- Leaders: Tar Aik Bong Tar Bone Kyaw Tar Hod Plarng Tar Jok Jar
- Dates active: January 1992 – present
- Allegiance: Ta'ang People's Government (since 2011)
- Headquarters: Namhsan, Myanmar
- Active regions: Tawngpeng, Shan State
- Ideology: Ta'ang nationalism Ethno-nationalism Ethnocentrism Federalism
- Size: 800 (2011) 4,000 (2015) 6,000 (2018) 10,000 (2020, self-claim) 10,000 (2023)
- Part of: Palaung State Liberation Front
- Website: taangland.org

= Ta'ang National Liberation Army =

Ethnic armed organisation in Shan State, Myanmar

The Ta'ang National Liberation Army (တအာင်း အမျိုးသား လွတ်မြောက်ရေး တပ်မတော်; abbreviated TNLA) is a political organisation and armed group in Myanmar. It is the armed wing of the Palaung State Liberation Front (PSLF).

==History==
The PSLF has its origins in the Palaung National Front (PNF), a Ta'ang armed group founded in 1963. In 1976, the PNF leader Mai Kwan Tong broke away with the support of the Kachin Independence Organisation (KIO) and formed the Palaung State Liberation Organisation/ Palaung State Liberation Army (PSLO/PSLA), which quickly upstaged the PNF. The PSLA then waged a guerrilla war against the armed forces of the Socialist Republic of the Union of Burma. In the late 1980s, the group was weakened by the introduction of new counterinsurgency tactics and the signing of a ceasefire agreement by the KIO 4th Brigade, its longtime ally, which became the Kachin Defence Army and stopped supplying it with weapons. On 27 April 1991, the PSLA agreed to sign a ceasefire with the State Law and Order Restoration Council. In reaction, several of its members based at the headquarters of the Karen National Union in Manerplaw, on the Thailand–Myanmar border, rejected the decision of their mother organisation and on 12 January 1992 formed the Palaung State Liberation Front (PSLF) under Mai Tin Moung's leadership. (Note: Until he was assassinated in May 1994.) In the subsequent years, the PSLO progressively lost its influence. In 2005 it was forced by the regime to disarm and demobilise. Many dissatisfied rank-and-file members of the PSLO then joined the PSLF and were trained by the KIA's 3rd and 4th Brigades in Laiza.
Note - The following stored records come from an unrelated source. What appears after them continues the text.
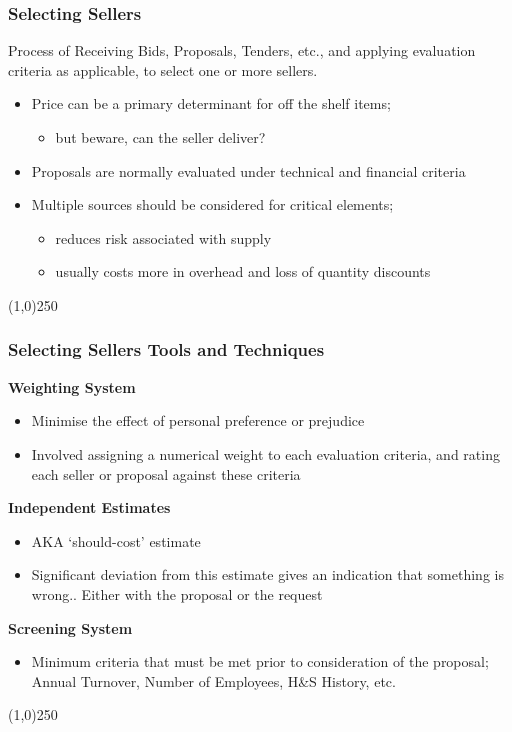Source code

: \begin{frame}
\frametitle{Selecting Sellers}
Process of Receiving Bids, Proposals, Tenders, etc., and applying evaluation criteria as applicable, to select one or more sellers.\\
\begin{itemize}
	\item Price can be a primary determinant for off the shelf items; 
		\begin{itemize}
			\item but beware, can the seller deliver?
		\end{itemize}
	\item Proposals are normally evaluated under technical and financial criteria
	\item Multiple sources should be considered for critical elements; 
		\begin{itemize}
			\item reduces risk associated with supply
			\item usually costs more in overhead and loss of quantity discounts
		\end{itemize}
\end{itemize}
\end{frame}\begin{center}\line(1,0){250}\end{center}



\begin{frame}
\frametitle{Selecting Sellers \hfill\hfill Tools and Techniques}
\textbf{Weighting System}
\begin{itemize}
	\item Minimise the effect of personal preference or prejudice
	\item Involved assigning a numerical weight to each evaluation criteria, and rating each seller or proposal against these criteria
\end{itemize}
\textbf{Independent Estimates}
\begin{itemize}
	\item AKA `should-cost' estimate
	\item Significant deviation from this estimate gives an indication that something is wrong.. Either with the proposal or the request
\end{itemize}
\textbf{Screening System}
\begin{itemize}
	\item Minimum criteria that must be met prior to consideration of the proposal;  Annual Turnover, Number of Employees, H\&S History, etc.
\end{itemize}
\end{frame}\begin{center}\line(1,0){250}\end{center}


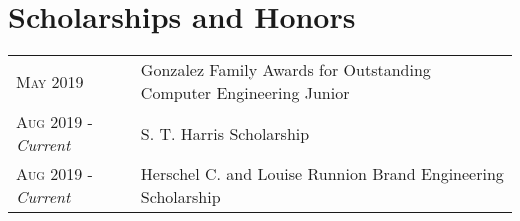 \documentclass[a4paper,11pt]{article}
\begin{document}
\section{Scholarships and Honors}
\begin{tabularx}{\textwidth}{lX}
   \textsc{May 2019} & Gonzalez Family Awards for Outstanding Computer Engineering Junior\\
   \textsc{Aug 2019} \-- \emph{Current} & S. T. Harris Scholarship\\
   \textsc{Aug 2019} \-- \emph{Current} & Herschel C. and Louise Runnion Brand Engineering Scholarship\\
\end{tabularx}
\end{document}
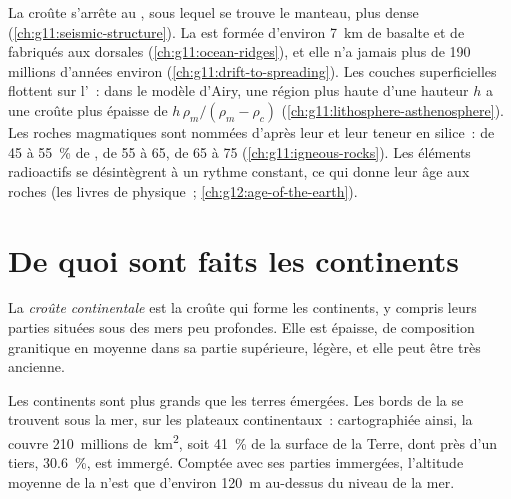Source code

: \begin{recall}
La croûte s'arrête au , sous lequel se trouve le manteau, plus dense
(\cref{ch:g11:seismic-structure}). La  est formée d'environ
\qty{7}{km} de basalte et de  fabriqués aux dorsales
(\cref{ch:g11:ocean-ridges}), et elle n'a jamais plus de 190 millions
d'années environ (\cref{ch:g11:drift-to-spreading}). Les couches
superficielles flottent sur l'~: dans le modèle d'Airy, une
région plus haute d'une hauteur $h$ a une croûte plus épaisse de $h\,\rho_m/(\rho_m -
\rho_c)$ (\cref{ch:g11:lithosphere-asthenosphere}). Les
roches magmatiques sont nommées d'après leur  et leur teneur en
silice~:  de 45 à \qty{55}{\percent} de ,  de
55 à 65,  de 65 à 75 (\cref{ch:g11:igneous-rocks}). Les éléments
radioactifs se désintègrent à un rythme constant, ce qui donne leur âge aux
roches (les livres de physique~; \cref{ch:g12:age-of-the-earth}).
\end{recall}

\section{De quoi sont faits les continents}

\begin{definition}\label{def:g12:continental-crust:continental-crust}
La \emph{croûte continentale}
est la croûte qui forme les continents, y compris leurs parties situées sous
des mers peu profondes. Elle est épaisse, de composition granitique en
moyenne dans sa partie supérieure, légère, et elle peut être très ancienne.
\end{definition}

Les continents sont plus grands que les terres émergées. Les bords de la
 se trouvent sous la mer, sur les plateaux
continentaux~: cartographiée ainsi, la  couvre
\num{210}~millions de~\unit{km^2}, soit \qty{41}{\percent} de la surface de
la Terre, dont près d'un tiers, \qty{30.6}{\percent}, est immergé. Comptée
avec ses parties immergées, l'altitude moyenne de la 
n'est que d'environ \qty{120}{m} au-dessus du niveau de la mer.

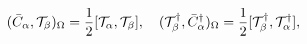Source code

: \begin{equation}\label{5.22}
(\bar{C}_\alpha,{\cal T}_\beta)_\Omega=\frac{1}{2}[{\cal T}_\alpha,
{\cal T}_\beta],\quad
({\cal T}^\dagger_\beta,\bar{C}^\dagger_\alpha)_\Omega=\frac{1}{2}
[{\cal T}^\dagger_\beta,{\cal T}^\dagger_\alpha],
\end{equation}

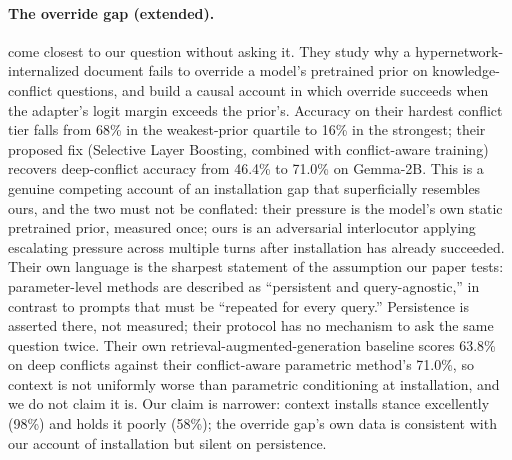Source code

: \paragraph{The override gap (extended).} \citet{cheng2026overridegap} come closest to
our question without asking it. They study why a hypernetwork-internalized document
fails to override a model's pretrained prior on knowledge-conflict questions, and build
a causal account in which override succeeds when the adapter's logit margin exceeds the
prior's. Accuracy on their hardest conflict tier falls from 68\% in the weakest-prior
quartile to 16\% in the strongest; their proposed fix (Selective Layer Boosting,
combined with conflict-aware training) recovers deep-conflict accuracy from 46.4\% to
71.0\% on Gemma-2B. This is a genuine competing account of an installation gap that
superficially resembles ours, and the two must not be conflated: their pressure is the
model's own static pretrained prior, measured once; ours is an adversarial interlocutor
applying escalating pressure across multiple turns after installation has already
succeeded. Their own language is the sharpest statement of the assumption our paper
tests: parameter-level methods are described as ``persistent and query-agnostic,'' in
contrast to prompts that must be ``repeated for every query.'' Persistence is asserted
there, not measured; their protocol has no mechanism to ask the same question twice.
Their own retrieval-augmented-generation baseline scores 63.8\% on deep conflicts
against their conflict-aware parametric method's 71.0\%, so context is not uniformly
worse than parametric conditioning at installation, and we do not claim it is. Our claim
is narrower: context installs stance excellently (98\%) and holds it poorly (58\%); the
override gap's own data is consistent with our account of installation but silent on
persistence.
In October 2009, the PSLF held its third congress and its leaders Tar Aik Bong and Tar Bone Kyaw announced the creation of the Ta'ang National Liberation Army (TNLA) as the armed wing of the PSLF. The TNLA then started operating in Ta'ang populated areas of northern Shan State and engaging in occasional clashes with the Tatmadaw. On 9 November 2012, it held an unofficial meeting with the junta's negotiating body, the Union Peace-making Work Committee, but contacts were not further developed. The TNLA did not take part in peace negotiations with the central government partly because of its lack of confidence in the latter's ability to control the army's actions. It was not a signatory of the Nationwide Ceasefire Agreement in 2015 but joined the UWSA-led Federal Political Negotiation and Consultative Committee. In 2016, it joined the Northern Alliance along with the Arakan Army (AA), the Kachin Independence Army (KIA), and the Myanmar National Democratic Alliance Army (MNDAA). In 2019, the AA, MNDAA, and TNLA strengthened their military cooperation by founding the Three Brotherhood Alliance.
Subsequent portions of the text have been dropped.